▶ **INSTRUCTIONS FOR THE TASK**:
Your task is to return all of the records exactly, minus any images.

***** SUPPLIED DATA

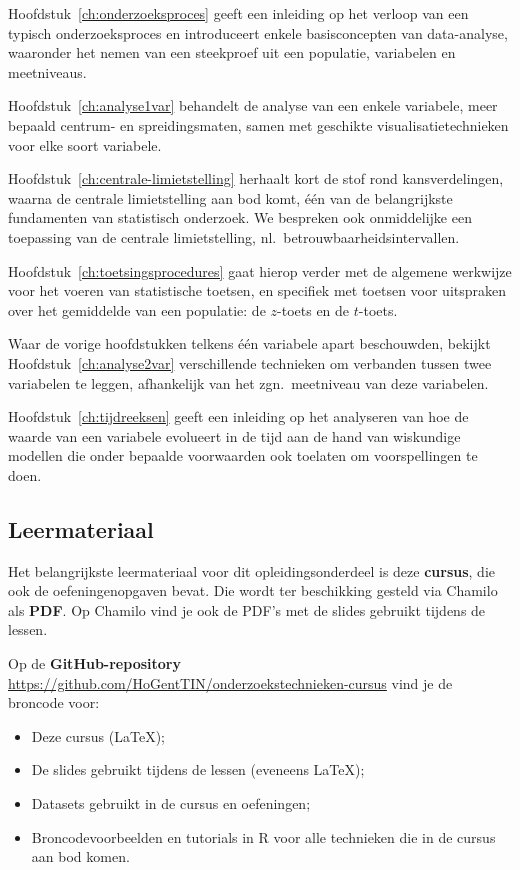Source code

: Hoofdstuk~\ref{ch:onderzoeksproces} geeft een inleiding op het verloop van een typisch onderzoeksproces en introduceert enkele basisconcepten van data-analyse, waaronder het nemen van een steekproef uit een populatie, variabelen en meetniveaus.

Hoofdstuk~\ref{ch:analyse1var} behandelt de analyse van een enkele variabele, meer bepaald centrum- en spreidingsmaten, samen met geschikte visualisatietechnieken voor elke soort variabele.

Hoofdstuk~\ref{ch:centrale-limietstelling} herhaalt kort de stof rond kansverdelingen, waarna de centrale limietstelling aan bod komt, één van de belangrijkste fundamenten van statistisch onderzoek. We bespreken ook  onmiddelijke een toepassing van de centrale limietstelling, nl.\ betrouwbaarheidsintervallen. 

Hoofdstuk~\ref{ch:toetsingsprocedures} gaat hierop verder met de algemene werkwijze voor het voeren van statistische toetsen, en specifiek met toetsen voor uitspraken over het gemiddelde van een populatie: de $z$-toets en de $t$-toets.

Waar de vorige hoofdstukken telkens één variabele apart beschouwden, bekijkt Hoofdstuk~\ref{ch:analyse2var} verschillende technieken om verbanden tussen twee variabelen te leggen, afhankelijk van het zgn.\ meetniveau van deze variabelen.

Hoofdstuk~\ref{ch:tijdreeksen} geeft een inleiding op het analyseren van hoe de waarde van een variabele evolueert in de tijd aan de hand van wiskundige modellen die onder bepaalde voorwaarden ook toelaten om voorspellingen te doen.

\subsection{Leermateriaal}

Het belangrijkste leermateriaal voor dit opleidingsonderdeel is deze \textbf{cursus}, die ook de oefeningenopgaven bevat. Die wordt ter beschikking gesteld via Chamilo als \textbf{PDF}. Op Chamilo vind je ook de PDF's met de slides gebruikt tijdens de lessen.

Op de \textbf{GitHub-repository} \url{https://github.com/HoGentTIN/onderzoekstechnieken-cursus} vind je de broncode voor:

\begin{itemize}
  \item Deze cursus (\LaTeX);
  \item De slides gebruikt tijdens de lessen (eveneens \LaTeX);
  \item Datasets gebruikt in de cursus en oefeningen;
  \item Broncodevoorbeelden en tutorials in R voor alle technieken die in de cursus aan bod komen.
\end{itemize}

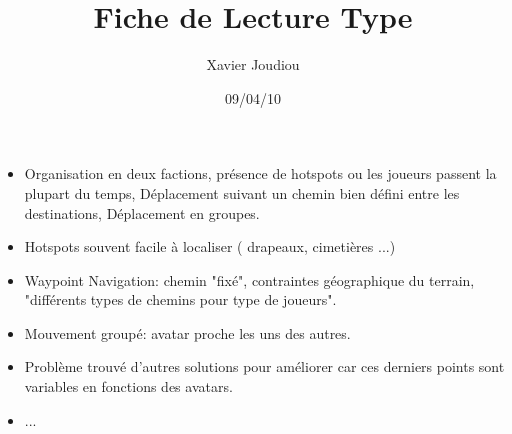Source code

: \documentclass[11pt,a4paper]{article}
\title{Fiche de Lecture Type}
\author{Xavier Joudiou}
\date{09/04/10}
\begin{document}
	
  \begin{itemize}
  \renewcommand{\labelitemi}{$\Rightarrow$}
	\item Organisation en deux factions, présence de hotspots ou les joueurs passent la plupart du temps, Déplacement suivant un chemin bien défini entre les destinations, Déplacement en groupes. 
	\item Hotspots souvent facile à localiser ( drapeaux, cimetières ...)
	\item Waypoint Navigation: chemin "fixé", contraintes géographique du terrain, "différents types de chemins pour type de joueurs".
	\item Mouvement groupé: avatar proche les uns des autres.
	\item Problème trouvé d'autres solutions pour améliorer car ces derniers points sont variables en fonctions des avatars.
	\item ...
  \end{itemize}
\end{document}
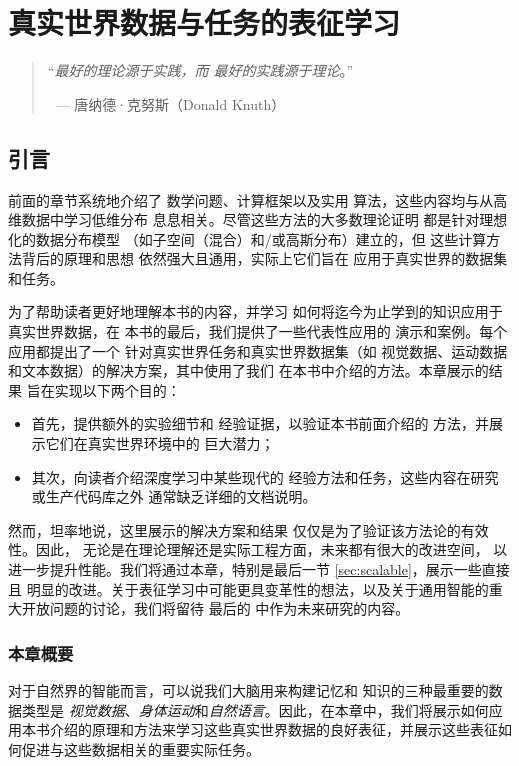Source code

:\documentclass[../../book-main_zh.tex]{subfiles}
\begin{document}
\chapter{真实世界数据与任务的表征学习}
\label{ch:applications}

\begin{quote}
    \hfill    ``{\em 最好的理论源于实践，而
    最好的实践源于理论}。''

    $~$ \hfill --- 唐纳德·克努斯（Donald Knuth）
\end{quote}
\vspace{5mm}

\section{引言}
前面的章节系统地介绍了
数学问题、计算框架以及实用
算法，这些内容均与从高维数据中学习低维分布
息息相关。尽管这些方法的大多数理论证明
都是针对理想化的数据分布模型
（如子空间（混合）和/或高斯分布）建立的，但
这些计算方法背后的原理和思想
依然强大且通用，实际上它们旨在
应用于真实世界的数据集和任务。

为了帮助读者更好地理解本书的内容，并学习
如何将迄今为止学到的知识应用于真实世界数据，在
本书的最后，我们提供了一些代表性应用的
演示和案例。每个应用都提出了一个
针对真实世界任务和真实世界数据集（如
视觉数据、运动数据和文本数据）的解决方案，其中使用了我们
在本书中介绍的方法。本章展示的结果
旨在实现以下两个目的：
\begin{itemize}
    \item 首先，提供额外的实验细节和
        经验证据，以验证本书前面介绍的
        方法，并展示它们在真实世界环境中的
        巨大潜力；
    \item 其次，向读者介绍深度学习中某些现代的
        经验方法和任务，这些内容在研究或生产代码库之外
        通常缺乏详细的文档说明。
\end{itemize}
然而，坦率地说，这里展示的解决方案和结果
仅仅是为了验证该方法论的有效性。因此，
无论是在理论理解还是实际工程方面，未来都有很大的改进空间，
以进一步提升性能。我们将通过本章，特别是最后一节 \ref{sec:scalable}，展示一些直接且
明显的改进。关于表征学习中可能更具变革性的想法，以及关于通用智能的重大开放问题的讨论，我们将留待
最后的  中作为未来研究的内容。

\subsection{本章概要}
\label{sec:application_outline}
对于自然界的智能而言，可以说我们大脑用来构建记忆和
知识的三种最重要的数据类型是
{\em 视觉数据}、{\em 身体运动}和{\em 自然语言}。因此，在本章中，我们将展示如何应用本书介绍的原理和方法来学习这些真实世界数据的良好表征，并展示这些表征如何促进与这些数据相关的重要实际任务。
\end{document}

**********

▶ **ANSWER TO THE PROBLEM**:
Source code

: Hoofdstuk~\ref{ch:onderzoeksproces} geeft een inleiding op het verloop van een typisch onderzoeksproces en introduceert enkele basisconcepten van data-analyse, waaronder het nemen van een steekproef uit een populatie, variabelen en meetniveaus.

Hoofdstuk~\ref{ch:analyse1var} behandelt de analyse van een enkele variabele, meer bepaald centrum- en spreidingsmaten, samen met geschikte visualisatietechnieken voor elke soort variabele.

Hoofdstuk~\ref{ch:centrale-limietstelling} herhaalt kort de stof rond kansverdelingen, waarna de centrale limietstelling aan bod komt, één van de belangrijkste fundamenten van statistisch onderzoek. We bespreken ook  onmiddelijke een toepassing van de centrale limietstelling, nl.\ betrouwbaarheidsintervallen. 

Hoofdstuk~\ref{ch:toetsingsprocedures} gaat hierop verder met de algemene werkwijze voor het voeren van statistische toetsen, en specifiek met toetsen voor uitspraken over het gemiddelde van een populatie: de $z$-toets en de $t$-toets.

Waar de vorige hoofdstukken telkens één variabele apart beschouwden, bekijkt Hoofdstuk~\ref{ch:analyse2var} verschillende technieken om verbanden tussen twee variabelen te leggen, afhankelijk van het zgn.\ meetniveau van deze variabelen.

Hoofdstuk~\ref{ch:tijdreeksen} geeft een inleiding op het analyseren van hoe de waarde van een variabele evolueert in de tijd aan de hand van wiskundige modellen die onder bepaalde voorwaarden ook toelaten om voorspellingen te doen.

\subsection{Leermateriaal}

Het belangrijkste leermateriaal voor dit opleidingsonderdeel is deze \textbf{cursus}, die ook de oefeningenopgaven bevat. Die wordt ter beschikking gesteld via Chamilo als \textbf{PDF}. Op Chamilo vind je ook de PDF's met de slides gebruikt tijdens de lessen.

Op de \textbf{GitHub-repository} \url{https://github.com/HoGentTIN/onderzoekstechnieken-cursus} vind je de broncode voor:

\begin{itemize}
  \item Deze cursus (\LaTeX);
  \item De slides gebruikt tijdens de lessen (eveneens \LaTeX);
  \item Datasets gebruikt in de cursus en oefeningen;
  \item Broncodevoorbeelden en tutorials in R voor alle technieken die in de cursus aan bod komen.
\end{itemize}

Source code

: \documentclass[11pt,a4paper]{article}
\title{Fiche de Lecture Type}
\author{Xavier Joudiou}
\date{09/04/10}
\begin{document}
	
  \begin{itemize}
  \renewcommand{\labelitemi}{$\Rightarrow$}
	\item Organisation en deux factions, présence de hotspots ou les joueurs passent la plupart du temps, Déplacement suivant un chemin bien défini entre les destinations, Déplacement en groupes. 
	\item Hotspots souvent facile à localiser ( drapeaux, cimetières ...)
	\item Waypoint Navigation: chemin "fixé", contraintes géographique du terrain, "différents types de chemins pour type de joueurs".
	\item Mouvement groupé: avatar proche les uns des autres.
	\item Problème trouvé d'autres solutions pour améliorer car ces derniers points sont variables en fonctions des avatars.
	\item ...
  \end{itemize}
\end{document}
Source code

:\documentclass[../../book-main_zh.tex]{subfiles}
\begin{document}
\chapter{真实世界数据与任务的表征学习}
\label{ch:applications}

\begin{quote}
    \hfill    ``{\em 最好的理论源于实践，而
    最好的实践源于理论}。''

    $~$ \hfill --- 唐纳德·克努斯（Donald Knuth）
\end{quote}
\vspace{5mm}

\section{引言}
前面的章节系统地介绍了
数学问题、计算框架以及实用
算法，这些内容均与从高维数据中学习低维分布
息息相关。尽管这些方法的大多数理论证明
都是针对理想化的数据分布模型
（如子空间（混合）和/或高斯分布）建立的，但
这些计算方法背后的原理和思想
依然强大且通用，实际上它们旨在
应用于真实世界的数据集和任务。

为了帮助读者更好地理解本书的内容，并学习
如何将迄今为止学到的知识应用于真实世界数据，在
本书的最后，我们提供了一些代表性应用的
演示和案例。每个应用都提出了一个
针对真实世界任务和真实世界数据集（如
视觉数据、运动数据和文本数据）的解决方案，其中使用了我们
在本书中介绍的方法。本章展示的结果
旨在实现以下两个目的：
\begin{itemize}
    \item 首先，提供额外的实验细节和
        经验证据，以验证本书前面介绍的
        方法，并展示它们在真实世界环境中的
        巨大潜力；
    \item 其次，向读者介绍深度学习中某些现代的
        经验方法和任务，这些内容在研究或生产代码库之外
        通常缺乏详细的文档说明。
\end{itemize}
然而，坦率地说，这里展示的解决方案和结果
仅仅是为了验证该方法论的有效性。因此，
无论是在理论理解还是实际工程方面，未来都有很大的改进空间，
以进一步提升性能。我们将通过本章，特别是最后一节 \ref{sec:scalable}，展示一些直接且
明显的改进。关于表征学习中可能更具变革性的想法，以及关于通用智能的重大开放问题的讨论，我们将留待
最后的  中作为未来研究的内容。

\subsection{本章概要}
\label{sec:application_outline}
对于自然界的智能而言，可以说我们大脑用来构建记忆和
知识的三种最重要的数据类型是
{\em 视觉数据}、{\em 身体运动}和{\em 自然语言}。因此，在本章中，我们将展示如何应用本书介绍的原理和方法来学习这些真实世界数据的良好表征，并展示这些表征如何促进与这些数据相关的重要实际任务。
\end{document}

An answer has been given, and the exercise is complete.